It’s Saturday, and tonight’s battles are just one phase of a months-long tournament, for which the eventual winner, chosen by a jury of local rappers, will receive a $413 cash prize. The battles take place in a large room at the rear of the space — some of its windows are boarded up and cobwebs hang from the ceiling, but the acoustics are good. Rappers go head-to-head in this evening’s seven battles. Each lasts about 15 minutes. In between battles, DJ Benny Black spins hip-hop and the crowd grabs drinks at the front of the tavern, bringing their beverages out to the patio to take in views of the Connecticut River.

Daniele and Weeks introduce me to Chris “Brash” Rapple, who they say they’ve rapped with for years. With a last name like Rapple, you’d think he’d leave his rap name at that, but Brash is a name he says he “got stuck with.” Rapple says the battles are all about taking your “lumps” and putting on a good show. He says creativity comes in their ability to devise interesting ways to insult an opponent.

“Every human being has faults,” Rapple says. “In what kind of weird ways can I insult this person?” When a line that the artist expected would draw crowd reaction falls flat, Rapple explains, that messes with momentum. Crowd control is important. “There’s no music to hide behind,” Weeks points out.

Daniele doesn’t rap, but is an avid listener. He stands less than a foot away from the battling artists. He has a visible tell when a rapper drops a “sick bar.” He bites his lip, squints his eyes, and nods his head in affirmation.

Tightly woven schemes in rebuttals earn points, Rapple explains. “It shows you can go off script.”

A lot of it’s psychological, says Rapple. “I’ve seen a lot of emcees get distracted because they start making eye contact with people.”

It’s easy to see how that could happen. Each rapper has his own way of handling an opponent spewing insults inches away from his face. Hoodie Cruger likes to stare them down.

On this night, a slight smile is visible at the corners of Hoodie’s mouth as Petey raps that Hoodie isn’t that gangster. Then Petey gets into a good rhythm: “I’ll beat you in the heat until your dreads loosen,” the crowd starts hooting and jeering, and Hoodie’s eyes come up from the floor to meet Petey’s in a steady gaze.

“They’re talkin’ about you and when the crowd’s reacting to what they’re saying, you’re either gonna get mad or accept it,” says Hoodie — Kavante Brantley, 21, of Springfield. “I enjoy it. I sometimes lock eyes to see if he’s as into the art as I am.”

Rapple says there’s an artistic bond that stems from the rivalry. And sure enough, in another battle, just after Colly C and Learic finish tearing each other apart, I see them palling around on the back patio. “If you’re not connecting deeply with the people you’re rapping with then you’re missing the point of hip-hop,” Rapple says.

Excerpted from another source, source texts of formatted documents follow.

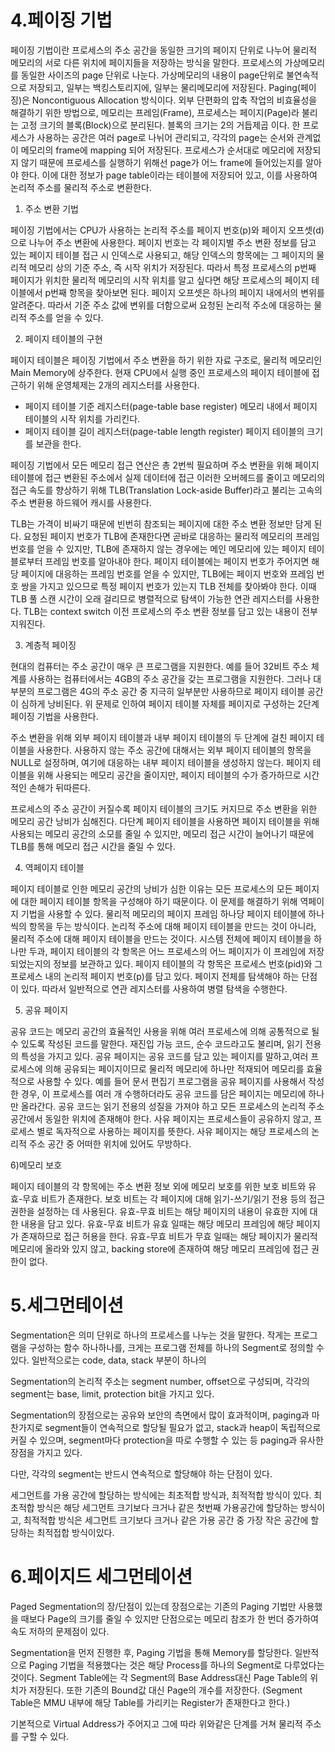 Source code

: 

# 4.페이징 기법

 페이징 기법이란 프로세스의 주소 공간을 동일한 크기의 페이지 단위로 나누어 물리적 메모리의 서로 다른 위치에 페이지들을 저장하는 방식을 말한다. 프로세스의 가상메모리를 동일한 사이즈의 page 단위로 나눈다.
가상메모리의 내용이 page단위로 불연속적으로 저장되고, 일부는 백킹스토리지에, 일부는 물리메모리에 저장된다. Paging(페이징)은 Noncontiguous Allocation 방식이다. 외부 단편화의 압축 작업의 비효율성을 해결하기 위한 방법으로, 메모리는 프레임(Frame), 프로세스는 페이지(Page)라 불리는 고정 크기의 블록(Block)으로 분리된다. 블록의 크기는 2의 거듭제곱 이다. 
한 프로세스가 사용하는 공간은 여러 page로 나뉘어 관리되고, 각각의 page는 순서와 관계없이 메모리의 frame에 mapping 되어 저장된다. 프로세스가 순서대로 메모리에 저장되지 않기 때문에 프로세스를 실행하기 위해선 page가 어느 frame에 들어있는지를 알아야 한다. 이에 대한 정보가 page table이라는 테이블에 저장되어 있고, 이를 사용하여 논리적 주소를 물리적 주소로 변환한다.

1) 주소 변환 기법

 페이징 기법에서는 CPU가 사용하는 논리적 주소를 페이지 번호(p)와 페이지 오프셋(d)으로 나누어 주소 변환에 사용한다.
페이지 번호는 각 페이지별 주소 변환 정보를 담고 있는 페이지 테이블 접근 시 인덱스로 사용되고, 해당 인덱스의 항목에는 그 페이지의 물리적 메모리 상의 기준 주소, 즉 시작 위치가 저장된다.
따라서 특정 프로세스의 p번째 페이지가 위치한 물리적 메모리의 시작 위치를 알고 싶다면 해당 프로세스의 페이지 테이블에서 p번째 항목을 찾아보면 된다.
페이지 오프셋은 하나의 페이지 내에서의 변위를 알려준다. 따라서 기준 주소 값에 변위를 더함으로써 요청된 논리적 주소에 대응하는 물리적 주소를 얻을 수 있다.

2) 페이지 테이블의 구현

 페이지 테이블은 페이징 기법에서 주소 변환을 하기 위한 자료 구조로, 물리적 메모리인 Main Memory에 상주한다. 현재 CPU에서 실행 중인 프로세스의 페이지 테이블에 접근하기 위해 운영체제는 2개의 레지스터를 사용한다.

- 페이지 테이블 기준 레지스터(page-table base register)
	메모리 내에서 페이지 테이블의 시작 위치를 가리킨다.
 - 페이지 테이블 길이 레지스터(page-table length register)
	페이지 테이블의 크기를 보관을 한다.

 페이징 기법에서 모든 메모리 접근 연산은 총 2번씩 필요하며 주소 변환을 위해 페이지 테이블에 접근
변환된 주소에서 실제 데이터에 접근 이러한 오버헤드를 줄이고 메모리의 접근 속도를 향상하기 위해 TLB(Translation Lock-aside Buffer)라고 불리는 고속의 주소 변환용 하드웨어 캐시를 사용한다.

 TLB는 가격이 비싸기 때문에 빈번히 참조되는 페이지에 대한 주소 변환 정보만 담게 된다.
요청된 페이지 번호가 TLB에 존재한다면 곧바로 대응하는 물리적 메모리의 프레임 번호를 얻을 수 있지만, TLB에 존재하지 않는 경우에는 메인 메모리에 있는 페이지 테이블로부터 프레임 번호를 알아내야 한다.
페이지 테이블에는 페이지 번호가 주어지면 해당 페이지에 대응하는 프레임 번호를 얻을 수 있지만, TLB에는 페이지 번호와 프레임 번호 쌍을 가지고 있으므로 특정 페이지 번호가 있는지 TLB 전체를 찾아봐야 한다.
이때 TLB 풀 스캔 시간이 오래 걸리므로 병렬적으로 탐색이 가능한 연관 레지스터를 사용한다.
TLB는 context switch 이전 프로세스의 주소 변환 정보를 담고 있는 내용이 전부 지워진다.


3) 계층적 페이징

 현대의 컴퓨터는 주소 공간이 매우 큰 프로그램을 지원한다.
예를 들어 32비트 주소 체계를 사용하는 컴퓨터에서는 4GB의 주소 공간을 갖는 프로그램을 지원한다.
그러나 대부분의 프로그램은 4G의 주소 공간 중 지극히 일부분만 사용하므로 페이지 테이블 공간이 심하게 낭비된다. 위 문제로 인하여 페이지 테이블 자체를 페이지로 구성하는 2단계 페이징 기법을 사용한다.

 주소 변환을 위해 외부 페이지 테이블과 내부 페이지 테이블의 두 단계에 걸친 페이지 테이블을 사용한다.
사용하지 않는 주소 공간에 대해서는 외부 페이지 테이블의 항목을 NULL로 설정하며, 여기에 대응하는 내부 페이지 테이블을 생성하지 않는다.
페이지 테이블을 위해 사용되는 메모리 공간을 줄이지만, 페이지 테이블의 수가 증가하므로 시간적인 손해가 뒤따른다.

프로세스의 주소 공간이 커질수록 페이지 테이블의 크기도 커지므로 주소 변환을 위한 메모리 공간 낭비가 심해진다. 다단계 페이지 테이블을 사용하면 페이지 테이블을 위해 사용되는 메모리 공간의 소모를 줄일 수 있지만, 메모리 접근 시간이 늘어나기 때문에 TLB를 통해 메모리 접근 시간을 줄일 수 있다.


4) 역페이지 테이블

 페이지 테이블로 인한 메모리 공간의 낭비가 심한 이유는 모든 프로세스의 모든 페이지에 대한 페이지 테이블 항목을 구성해야 하기 때문이다. 이 문제를 해결하기 위해 역페이지 기법을 사용할 수 있다.
물리적 메모리의 페이지 프레임 하나당 페이지 테이블에 하나씩의 항목을 두는 방식이다.
논리적 주소에 대해 페이지 테이블을 만드는 것이 아니라, 물리적 주소에 대해 페이지 테이블을 만드는 것이다.
시스템 전체에 페이지 테이블을 하나만 두과, 페이지 테이블의 각 항목은 어느 프로세스의 어느 페이지가 이 프레임에 저장되었는지의 정보를 보관하고 있다.
페이지 테이블의 각 항목은 프로세스 번호(pid)와 그 프로세스 내의 논리적 페이지 번호(p)를 담고 있다.
페이지 전체를 탐색해야 하는 단점이 있다. 따라서 일반적으로 연관 레지스터를 사용하여 병렬 탐색을 수행한다.

5) 공유 페이지

 공유 코드는 메모리 공간의 효율적인 사용을 위해 여러 프로세스에 의해 공통적으로 될 수 있도록 작성된 코드를 말한다. 재진입 가능 코드, 순수 코드라고도 불리며, 읽기 전용의 특성을 가지고 있다.
공유 페이지는 공유 코드를 담고 있는 페이지를 말하고,여러 프로세스에 의해 공유되는 페이지이므로 물리적 메모리에 하나만 적재되어 메모리를 효율적으로 사용할 수 있다.
예를 들어 문서 편집기 프로그램을 공유 페이지를 사용해서 작성한 경우, 이 프로세스를 여러 개 수행하더라도 공유 코드를 담은 페이지는 메모리에 하나만 올라간다.
공유 코드는 읽기 전용의 성질을 가져야 하고 모든 프로세스의 논리적 주소 공간에서 동일한 위치에 존재해야 한다.
사유 페이지는 프로세스들이 공유하지 않고, 프로세스 별로 독자적으로 사용하는 페이지를 뜻한다.
사유 페이지는 해당 프로세스의 논리적 주소 공간 중 어떠한 위치에 있어도 무방하다.

6)메모리 보호

페이지 테이블의 각 항목에는 주소 변환 정보 외에 메모리 보호를 위한 보호 비트와 유효-무효 비트가 존재한다. 보호 비트는 각 페이지에 대해 읽기-쓰기/읽기 전용 등의 접근 권한을 설정하는 데 사용된다.
유효-무효 비트는 해당 페이지의 내용이 유효한 지에 대한 내용을 담고 있다.
유효-무효 비트가 유효 일때는 해당 메모리 프레임에 해당 페이지가 존재하므로 접근 허용을 한다.
유효-무효 비트가 무효 일때는 해당 페이지가 물리적 메모리에 올라와 있지 않고, backing store에 존재하여 해당 메모리 프레임에 접근 권한이 없다.


# 5.세그먼테이션

Segmentation은 의미 단위로 하나의 프로세스를 나누는 것을 말한다. 작게는 프로그램을 구성하는 함수 하나하나를, 크게는 프로그램 전체를 하나의 Segment로 정의할 수 있다. 일반적으로는 code, data, stack 부분이 하나의 


Segmentation의 논리적 주소는 segment number, offset으로 구성되며, 각각의 segment는 base, limit, protection bit을 가지고 있다.

Segmentation의 장점으로는 공유와 보안의 측면에서 많이 효과적이며,  paging과 마찬가지로 segment들이 연속적으로 할당될 필요가 없고, stack과 heap이 독립적으로 커질 수 있으며, segment마다 protection을 따로 수행할 수 있는 등 paging과 유사한 장점을 가지고 있다.

다만, 각각의 segment는 반드시 연속적으로 할당해야 하는 단점이 있다. 

세그먼트를 가용 공간에 할당하는 방식에는  최초적합 방식과, 최적적합 방식이 있다.
최초적합 방식은 해당 세그먼트 크기보다 크거나 같은 첫번째 가용공간에 할당하는 방식이고,
최적적합 방식은 세그먼트 크기보다 크거나 같은 가용 공간 중 가장 작은 공간에 할당하는 최적접합 방식이있다.

# 6.페이지드 세그먼테이션

Paged Segmentation의 장/단점이 있는데 장점으로는 
기존의 Paging 기법만 사용했을 때보다 Page의 크기를 줄일 수 있지만 단점으로는 메모리 참조가 한 번더 증가하여 속도 저하의 문제점이 있다.

Segmentation을 먼저 진행한 후, Paging 기법을 통해 Memory를 할당한다.
일반적으로 Paging 기법을 적용했다는 것은 해당 Process를 하나의 Segment로 다루었다는 것이다.
Segment Table에는 각 Segment의 Base Address대신 Page Table의 위치가 저장된다.
또한 기존의 Bound값 대신 Page의 개수를 저장한다.
(Segment Table은 MMU 내부에 해당 Table를 가리키는 Register가 존재한다고 한다.)

기본적으로 Virtual Address가 주어지고 그에 따라 위와같은 단계를 거쳐 물리적 주소를 구할 수 있다.




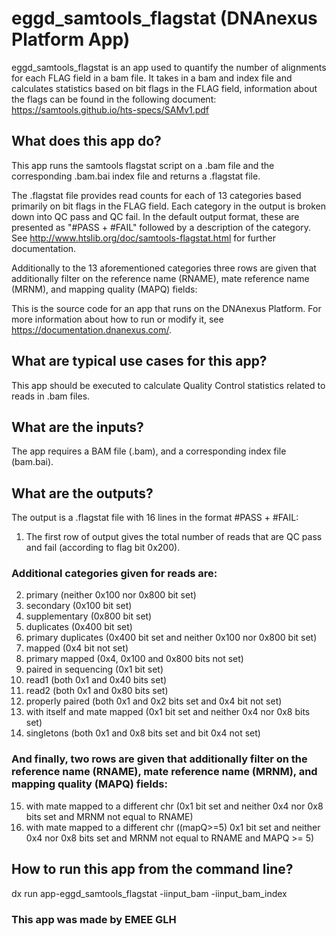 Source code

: <!-- dx-header -->
# eggd_samtools_flagstat (DNAnexus Platform App)

eggd_samtools_flagstat is an app used to quantify the number of alignments for each FLAG field in a bam file. It takes in a bam and index file and calculates statistics based on bit flags in the FLAG field, information about the flags can be found in the following document: https://samtools.github.io/hts-specs/SAMv1.pdf

<!-- Insert a description of your app here -->
## What does this app do?

This app runs the samtools flagstat script on a .bam file and the corresponding .bam.bai index file and returns a .flagstat file.

The .flagstat file provides read counts for each of 13 categories based primarily on bit flags in the FLAG field. Each category in the output is broken down into QC pass and QC fail. In the default output format, these are presented as "#PASS + #FAIL" followed by a description of the category. See http://www.htslib.org/doc/samtools-flagstat.html for further documentation.

Additionally to the 13 aforementioned categories three rows are given that additionally filter on the reference name (RNAME), mate reference name (MRNM), and mapping quality (MAPQ) fields:  

This is the source code for an app that runs on the DNAnexus Platform.
For more information about how to run or modify it, see
https://documentation.dnanexus.com/.

## What are typical use cases for this app?
This app should be executed to calculate Quality Control statistics related to reads in .bam files.
## What are the inputs?
The app requires a BAM file (.bam), and a corresponding index file (bam.bai).
## What are the outputs?
The output is a .flagstat file with 16 lines in the format #PASS + #FAIL:

1. The first row of output gives the total number of reads that are QC pass and fail (according to flag bit 0x200). 
### Additional categories given for reads are:

2. primary (neither 0x100 nor 0x800 bit set)
3. secondary (0x100 bit set)
4. supplementary (0x800 bit set)
5. duplicates (0x400 bit set)
6. primary duplicates (0x400 bit set and neither 0x100 nor 0x800 bit set)
7. mapped (0x4 bit not set)
8. primary mapped (0x4, 0x100 and 0x800 bits not set)
9. paired in sequencing (0x1 bit set)
10. read1 (both 0x1 and 0x40 bits set)
11. read2 (both 0x1 and 0x80 bits set)
12. properly paired (both 0x1 and 0x2 bits set and 0x4 bit not set)
13. with itself and mate mapped (0x1 bit set and neither 0x4 nor 0x8 bits set)
14. singletons (both 0x1 and 0x8 bits set and bit 0x4 not set)
### And finally, two rows are given that additionally filter on the reference name (RNAME), mate reference name (MRNM), and mapping quality (MAPQ) fields:  
15. with mate mapped to a different chr
    (0x1 bit set and neither 0x4 nor 0x8 bits set and MRNM not equal to RNAME)
16. with mate mapped to a different chr
    ((mapQ>=5) 0x1 bit set and neither 0x4 nor 0x8 bits set and MRNM not equal to RNAME and MAPQ >= 5)
## How to run this app from the command line?

dx run app-eggd_samtools_flagstat -iinput_bam <fileID> -iinput_bam_index <fileID>
### This app was made by EMEE GLH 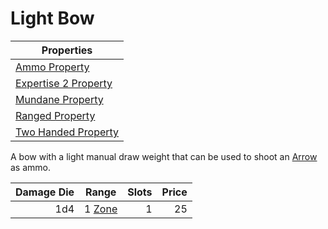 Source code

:# Light Bow

| Properties                                                                 |
| -------------------------------------------------------------------------- |
| [Ammo Property](../../Weapon%20Properties/Ammo%20Property.md)                 |
| [Expertise 2 Property](../../Weapon%20Properties/Expertise%20X%20Property.md) |
| [Mundane Property](../../Material%20Properties/Mundane%20Property.md)   |
| [Ranged Property](../../Weapon%20Properties/Ranged%20Property.md)             |
| [Two Handed Property](../../Weapon%20Properties/Two%20Handed%20Property.md)   |

A bow with a light manual draw weight that can be used to shoot an [Arrow](../Ammo/Arrow.md) as ammo.

| Damage Die | Range                                                          | Slots | Price |
| ---------: | -------------------------------------------------------------- | ----: | ----: |
|        1d4 | 1 [Zone](../../../Game%20Procedures/Core%20Procedures/Zone.md) |     1 |    25 |
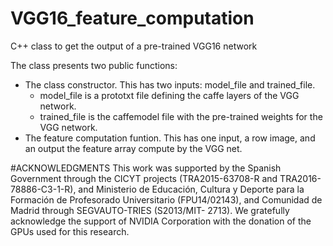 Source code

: # VGG16_feature_computation
C++ class to get the output of a pre-trained VGG16 network

The class presents two public functions: 
- The class constructor. This has two inputs: model_file and trained_file.
    - model_file is a prototxt file defining the caffe layers of the VGG network. 
    - trained_file is the caffemodel file with the pre-trained weights for the VGG network. 
- The feature computation funtion. This has one input, a row image, and an output the feature array compute by the VGG net.


#ACKNOWLEDGMENTS
This work was supported by the Spanish Government through the CICYT projects (TRA2015-63708-R and TRA2016-78886-C3-1-R), and Ministerio de Educación, Cultura y Deporte para la Formación de Profesorado Universitario (FPU14/02143), and Comunidad de Madrid through SEGVAUTO-TRIES (S2013/MIT- 2713). We gratefully acknowledge the support of NVIDIA Corporation with the donation of the GPUs used for this research.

Many of the artists tell me that things can “get heated” in the sense that two opponents sometimes truly don’t like each other. “Beef happens,” says Weeks. “It’s settled over the battle. We’re not solving every gang war, but it’s an outlet.”

To that point, Brantley says “I’m never angry. It’s like going to the court and shooting hoops — I just wanna win.”

I find Presha “running lines” in the back room in preparation for his battle. Like a prize fighter shadow boxing, his hands jab out in front of him as he spits lines.

“The competition keeps me coming back,” says David “Presha” Colon, a Holyoke native. “I want someone who’s gonna challenge me.”

Presha’s lines are rich with metaphor, simile, word play — and guns. “I’m a product of my environment,” Colon says.

“Break the habit — you catch a sacred marriage — let it ring out the box like it came from Jared.” He describes this line as a “gun bar” because the line’s “let it ring” does double symbolic duty.

Colon says once the match-ups are announced, he starts preparing. The artists have about a month before each battle to extensively research their opponents.

“You find out everything you can about your opponent and bring it to him,” Colon says.

For many of the artists, who refer to stints in jail and life on the streets, rap battles are a way to vent, to say things they can’t normally say.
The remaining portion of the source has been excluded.